I’m also like this. I actually care more about the skills MTX than anything else. In PoE, the only armor MTX I have is what came with the supporter packs. Everything else I spent on skills and the occasional pet.
You can actually expand on this. The fact that there will be an offline version (meaning the whole game has it’s files locally) means that there will be cracked versions of it for whoever wants to play them. It really isn’t fair that people get to play LE for free while we paid however much for it.
However, that’s the way the gaming industry has always been. Maybe there are some players that never used a cracked version to play something, but I certainly am not one of them and I don’t think there are many of them out there, especially with the prices games go up to these days.
There have been quite a few games that I bought after playing a pirated version though.
I agree with you that it’s a balance with other costs. In the early 00’s every company invested a lot in anti-piracy tools and DRM tools. They would spend lots of time and money on them only to see them cracked shortly after release. Eventually almost all just dropped this. It wasn’t worth the time and money. Now it’s gotten to the point where even a game like BG3 has no protection whatsoever. You can just copy the files and play them on another computer.
And one of those costs would be the legal pursuit of players who engage in piracy that they made possible through this hypothetical offline client. I’m not sure how much of it applies in this situation, but it’s factual that in the US, owners of Intellectual Property can lose their legal right to it if they are not taking adequate steps to defend it from infringement. That is a concern they likely have to factor in to this decision.

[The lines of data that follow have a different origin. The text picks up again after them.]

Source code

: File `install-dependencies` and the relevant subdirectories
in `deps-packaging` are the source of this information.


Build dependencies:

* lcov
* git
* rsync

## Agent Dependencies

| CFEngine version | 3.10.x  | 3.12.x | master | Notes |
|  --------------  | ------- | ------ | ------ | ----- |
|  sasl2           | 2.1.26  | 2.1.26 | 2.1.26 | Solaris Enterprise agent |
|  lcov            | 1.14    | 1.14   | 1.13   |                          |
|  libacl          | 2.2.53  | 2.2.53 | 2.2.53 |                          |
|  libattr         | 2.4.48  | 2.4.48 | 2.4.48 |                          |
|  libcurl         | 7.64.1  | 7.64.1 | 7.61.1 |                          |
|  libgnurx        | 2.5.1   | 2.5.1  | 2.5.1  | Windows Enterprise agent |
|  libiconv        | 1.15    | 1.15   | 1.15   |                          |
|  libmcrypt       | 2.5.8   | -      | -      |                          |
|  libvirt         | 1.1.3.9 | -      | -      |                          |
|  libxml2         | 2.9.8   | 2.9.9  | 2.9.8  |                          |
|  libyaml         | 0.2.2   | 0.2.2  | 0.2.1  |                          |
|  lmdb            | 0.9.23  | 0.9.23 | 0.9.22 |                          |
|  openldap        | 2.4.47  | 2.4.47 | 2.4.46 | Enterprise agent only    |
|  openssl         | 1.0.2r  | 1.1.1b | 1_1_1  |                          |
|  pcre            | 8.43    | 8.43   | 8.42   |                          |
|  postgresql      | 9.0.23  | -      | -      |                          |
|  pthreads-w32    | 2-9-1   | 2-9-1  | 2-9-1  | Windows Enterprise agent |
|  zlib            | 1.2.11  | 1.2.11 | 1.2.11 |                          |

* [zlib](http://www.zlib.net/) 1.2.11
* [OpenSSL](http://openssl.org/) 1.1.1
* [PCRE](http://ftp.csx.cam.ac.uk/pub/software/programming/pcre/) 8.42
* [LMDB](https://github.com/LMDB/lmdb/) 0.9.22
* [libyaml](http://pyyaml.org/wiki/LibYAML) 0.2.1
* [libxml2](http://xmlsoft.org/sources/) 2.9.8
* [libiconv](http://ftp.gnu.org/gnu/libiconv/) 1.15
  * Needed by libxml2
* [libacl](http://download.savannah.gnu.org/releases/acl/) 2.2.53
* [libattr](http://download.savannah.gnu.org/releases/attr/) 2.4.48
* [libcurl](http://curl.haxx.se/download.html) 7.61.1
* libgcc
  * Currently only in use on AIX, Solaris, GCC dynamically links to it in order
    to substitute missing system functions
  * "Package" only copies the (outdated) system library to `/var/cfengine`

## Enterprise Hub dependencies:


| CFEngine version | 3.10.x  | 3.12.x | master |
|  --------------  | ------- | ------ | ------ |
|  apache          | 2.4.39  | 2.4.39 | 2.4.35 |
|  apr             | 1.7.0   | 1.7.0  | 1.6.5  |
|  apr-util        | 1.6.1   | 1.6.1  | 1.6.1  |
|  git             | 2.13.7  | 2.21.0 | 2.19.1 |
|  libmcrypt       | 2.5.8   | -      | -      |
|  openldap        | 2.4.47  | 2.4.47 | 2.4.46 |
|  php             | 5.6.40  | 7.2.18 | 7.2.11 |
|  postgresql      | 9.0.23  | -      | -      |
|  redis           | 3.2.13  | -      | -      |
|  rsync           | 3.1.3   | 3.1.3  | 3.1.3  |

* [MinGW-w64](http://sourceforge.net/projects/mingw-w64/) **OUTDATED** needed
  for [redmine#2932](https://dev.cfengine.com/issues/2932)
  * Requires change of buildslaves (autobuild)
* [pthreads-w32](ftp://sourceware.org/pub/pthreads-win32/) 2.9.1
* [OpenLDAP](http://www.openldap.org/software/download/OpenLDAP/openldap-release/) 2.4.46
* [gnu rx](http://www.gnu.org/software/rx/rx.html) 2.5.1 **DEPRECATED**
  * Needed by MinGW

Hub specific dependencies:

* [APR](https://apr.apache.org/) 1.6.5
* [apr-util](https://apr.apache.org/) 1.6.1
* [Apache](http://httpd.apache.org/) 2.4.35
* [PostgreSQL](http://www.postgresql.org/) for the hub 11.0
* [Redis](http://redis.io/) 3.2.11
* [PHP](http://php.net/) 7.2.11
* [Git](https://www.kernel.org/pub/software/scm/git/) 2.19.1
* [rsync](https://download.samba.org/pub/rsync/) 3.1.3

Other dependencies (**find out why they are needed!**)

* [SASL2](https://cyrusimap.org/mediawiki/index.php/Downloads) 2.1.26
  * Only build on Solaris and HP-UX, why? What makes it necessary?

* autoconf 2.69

I absolutely disagree with this. People in the 90s and 2000s were absolutely not paying full price for games instead of pirating them out of a sense of duty to support the industry. They did it for the same reasons most people still don’t pirate movies and TV shows today despite being more accessible than ever - It’s easier and safer to just shell out the money, they’re afraid of Getting In Trouble, and they just flat out aren’t tech savvy enough to do it (and without getting caught).
And on the flip side, just because some offline players want cosmetics offline doesn’t mean it makes financial sense to open up the offline client for them and all the piracy that would come with it.
To be clear, ultimately this doesn’t affect me at all. I’m never going to use the offline client and I also don’t care if people get cosmetics for free that I may end up paying for. I’m expressing my support for their decisions to keep paid cosmetics only available online.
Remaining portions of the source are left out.